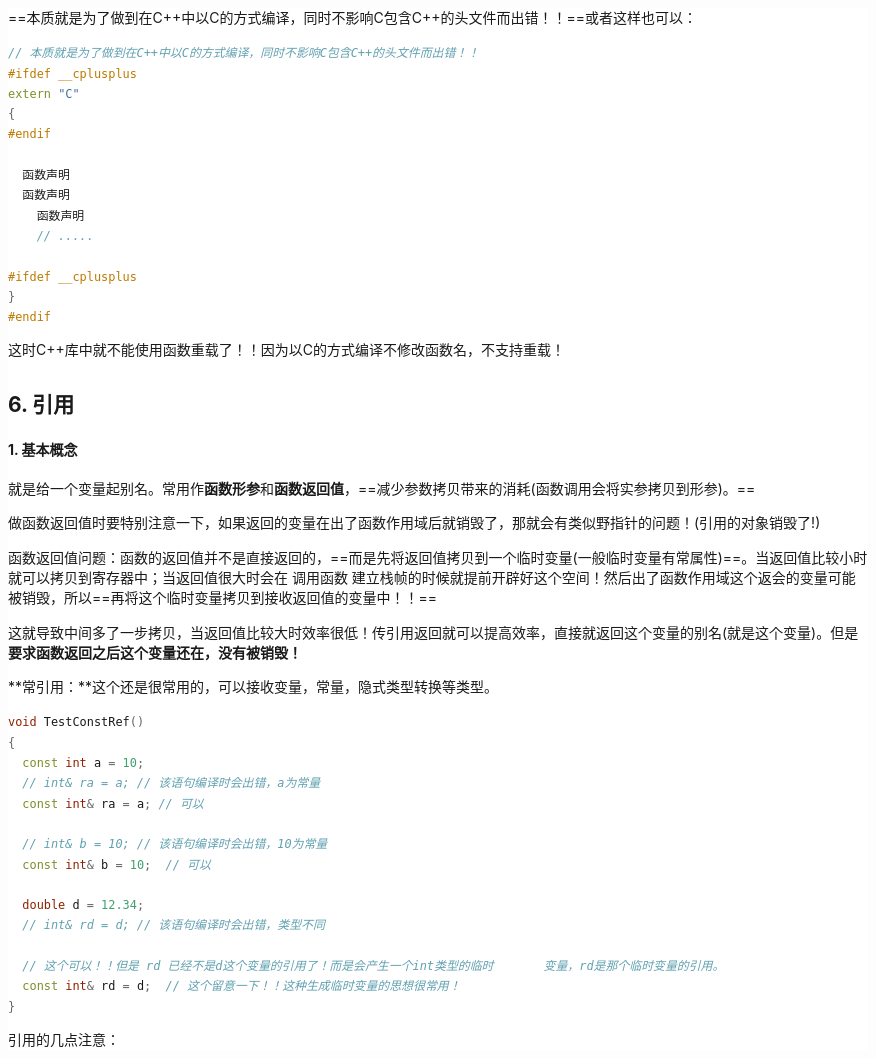 
==本质就是为了做到在C++中以C的方式编译，同时不影响C包含C++的头文件而出错！！==或者这样也可以：

```C++
// 本质就是为了做到在C++中以C的方式编译，同时不影响C包含C++的头文件而出错！！
#ifdef __cplusplus
extern "C"
{
#endif
  
  函数声明
  函数声明
	函数声明
	// .....
    
#ifdef __cplusplus 
}
#endif
```

这时C++库中就不能使用函数重载了！！因为以C的方式编译不修改函数名，不支持重载！

## 6. 引用

#### 1. 基本概念

就是给一个变量起别名。常用作**函数形参**和**函数返回值**，==减少参数拷贝带来的消耗(函数调用会将实参拷贝到形参)。==

做函数返回值时要特别注意一下，如果返回的变量在出了函数作用域后就销毁了，那就会有类似野指针的问题！(引用的对象销毁了!)

函数返回值问题：函数的返回值并不是直接返回的，==而是先将返回值拷贝到一个临时变量(一般临时变量有常属性)==。当返回值比较小时就可以拷贝到寄存器中；当返回值很大时会在 调用函数 建立栈帧的时候就提前开辟好这个空间！然后出了函数作用域这个返会的变量可能被销毁，所以==再将这个临时变量拷贝到接收返回值的变量中！！==

这就导致中间多了一步拷贝，当返回值比较大时效率很低！传引用返回就可以提高效率，直接就返回这个变量的别名(就是这个变量)。但是**要求函数返回之后这个变量还在，没有被销毁！**

**常引用：**这个还是很常用的，可以接收变量，常量，隐式类型转换等类型。

```C++
void TestConstRef()
{
  const int a = 10;
  // int& ra = a; // 该语句编译时会出错，a为常量
  const int& ra = a; // 可以
  
  // int& b = 10; // 该语句编译时会出错，10为常量
  const int& b = 10;  // 可以
  
  double d = 12.34;
  // int& rd = d; // 该语句编译时会出错，类型不同
  
  // 这个可以！！但是 rd 已经不是d这个变量的引用了！而是会产生一个int类型的临时		 变量，rd是那个临时变量的引用。
  const int& rd = d;  // 这个留意一下！！这种生成临时变量的思想很常用！
}
```

引用的几点注意：
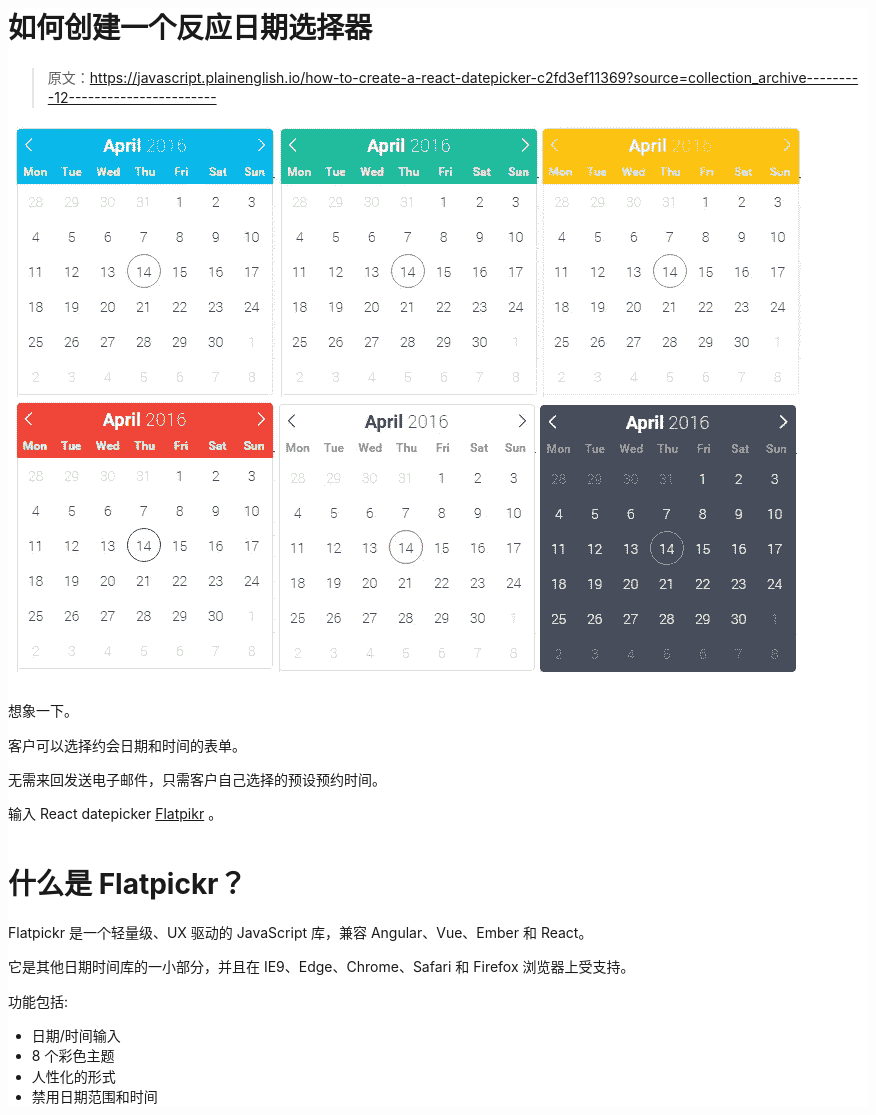 # 如何创建一个反应日期选择器

> 原文：<https://javascript.plainenglish.io/how-to-create-a-react-datepicker-c2fd3ef11369?source=collection_archive---------12----------------------->

![](img/d39db3cce6b1dc290b1630c4ad359dda.png)

想象一下。

客户可以选择约会日期和时间的表单。

无需来回发送电子邮件，只需客户自己选择的预设预约时间。

输入 React datepicker [Flatpikr](https://flatpickr.js.org/) 。

# **什么是 Flatpickr？**

Flatpickr 是一个轻量级、UX 驱动的 JavaScript 库，兼容 Angular、Vue、Ember 和 React。

它是其他日期时间库的一小部分，并且在 IE9、Edge、Chrome、Safari 和 Firefox 浏览器上受支持。

功能包括:

*   日期/时间输入
*   8 个彩色主题
*   人性化的形式
*   禁用日期范围和时间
══════════════════════════════
Set down a word-for-word copy of the records, dropping any picture.

◆ **Exercise result**:
==本质就是为了做到在C++中以C的方式编译，同时不影响C包含C++的头文件而出错！！==或者这样也可以：

```C++
// 本质就是为了做到在C++中以C的方式编译，同时不影响C包含C++的头文件而出错！！
#ifdef __cplusplus
extern "C"
{
#endif
  
  函数声明
  函数声明
	函数声明
	// .....
    
#ifdef __cplusplus 
}
#endif
```

这时C++库中就不能使用函数重载了！！因为以C的方式编译不修改函数名，不支持重载！

## 6. 引用

#### 1. 基本概念

就是给一个变量起别名。常用作**函数形参**和**函数返回值**，==减少参数拷贝带来的消耗(函数调用会将实参拷贝到形参)。==

做函数返回值时要特别注意一下，如果返回的变量在出了函数作用域后就销毁了，那就会有类似野指针的问题！(引用的对象销毁了!)

函数返回值问题：函数的返回值并不是直接返回的，==而是先将返回值拷贝到一个临时变量(一般临时变量有常属性)==。当返回值比较小时就可以拷贝到寄存器中；当返回值很大时会在 调用函数 建立栈帧的时候就提前开辟好这个空间！然后出了函数作用域这个返会的变量可能被销毁，所以==再将这个临时变量拷贝到接收返回值的变量中！！==

这就导致中间多了一步拷贝，当返回值比较大时效率很低！传引用返回就可以提高效率，直接就返回这个变量的别名(就是这个变量)。但是**要求函数返回之后这个变量还在，没有被销毁！**

**常引用：**这个还是很常用的，可以接收变量，常量，隐式类型转换等类型。

```C++
void TestConstRef()
{
  const int a = 10;
  // int& ra = a; // 该语句编译时会出错，a为常量
  const int& ra = a; // 可以
  
  // int& b = 10; // 该语句编译时会出错，10为常量
  const int& b = 10;  // 可以
  
  double d = 12.34;
  // int& rd = d; // 该语句编译时会出错，类型不同
  
  // 这个可以！！但是 rd 已经不是d这个变量的引用了！而是会产生一个int类型的临时		 变量，rd是那个临时变量的引用。
  const int& rd = d;  // 这个留意一下！！这种生成临时变量的思想很常用！
}
```

引用的几点注意：
 # 如何创建一个反应日期选择器

> 原文：<https://javascript.plainenglish.io/how-to-create-a-react-datepicker-c2fd3ef11369?source=collection_archive---------12----------------------->

![](img/d39db3cce6b1dc290b1630c4ad359dda.png)

想象一下。

客户可以选择约会日期和时间的表单。

无需来回发送电子邮件，只需客户自己选择的预设预约时间。

输入 React datepicker [Flatpikr](https://flatpickr.js.org/) 。

# **什么是 Flatpickr？**

Flatpickr 是一个轻量级、UX 驱动的 JavaScript 库，兼容 Angular、Vue、Ember 和 React。

它是其他日期时间库的一小部分，并且在 IE9、Edge、Chrome、Safari 和 Firefox 浏览器上受支持。

功能包括:

*   日期/时间输入
*   8 个彩色主题
*   人性化的形式
*   禁用日期范围和时间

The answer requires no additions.